I've been struggling with this for a while and found some helpful resources (like this one) but most of the solutions involve jQuery and I would prefer to stick to plain javascript, no frameworks involved.
I'm working on a HTML5 / CSS3 zoom image code, with all the standard features: double-tap zoom, pinch zooming, dragging, panning, etc. and everything is done using CSS3's transform translation, combined with the scaling. Ex.
transform: translate(100px, 100px);
transition: 100ms;
I looked at how others are doing it and it involves consecutive animations of the left/right properties, with decreasing duration / distance, to create a sort of ease-in effect.
I tried to recreate it using translations, using a sort of recursive function (you can see a fiddle here (works with webkit browsers), please ignore the coding style, it was not meant to be best practice, just a demo). In this case, the animation is not fluid it all, the consecutive translations do not connect.
I have a somewhat basic understanding of the principle and I did take a look at some algorithms available online but I just can't figure out how can I achieve this using css translations.

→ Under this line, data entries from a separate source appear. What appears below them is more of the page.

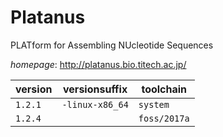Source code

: # Platanus

PLATform for Assembling NUcleotide Sequences

*homepage*: <http://platanus.bio.titech.ac.jp/>

version | versionsuffix | toolchain
--------|---------------|----------
``1.2.1`` | ``-linux-x86_64`` | ``system``
``1.2.4`` |  | ``foss/2017a``
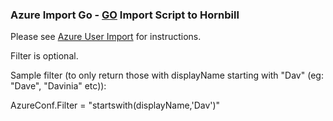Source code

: ### Azure Import Go - [GO](https://golang.org/) Import Script to Hornbill

Please see [Azure User Import](https://wiki.hornbill.com/index.php/Azure_User_Import) for instructions.

Filter is optional.

Sample filter (to only return those with displayName starting with "Dav" (eg: "Dave", "Davinia" etc)):

AzureConf.Filter = "startswith(displayName,'Dav')"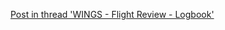 [Post in thread 'WINGS - Flight Review - Logbook'](https://www.pilotsofamerica.com/community/threads/wings-flight-review-logbook.98191/post-2141357)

The first part of the dragging, done on mousemove/touchmove moves the image with the cursor/finger but the continuing translation after the end is not... continuous, it's like a separate animation after the first one and doesn't resemble a natural momentum / inertia effect.
One method is using animation-timing-function:
, which I believe currently requires vendor prefixes. You have a choice of using ease-in
, ease-out
, ease-in-out
, or cubic-bezier
. The latter uses the visualization of a function in 2D space; it's easier to configure that one using a generator. My personal favorite is Ceaser.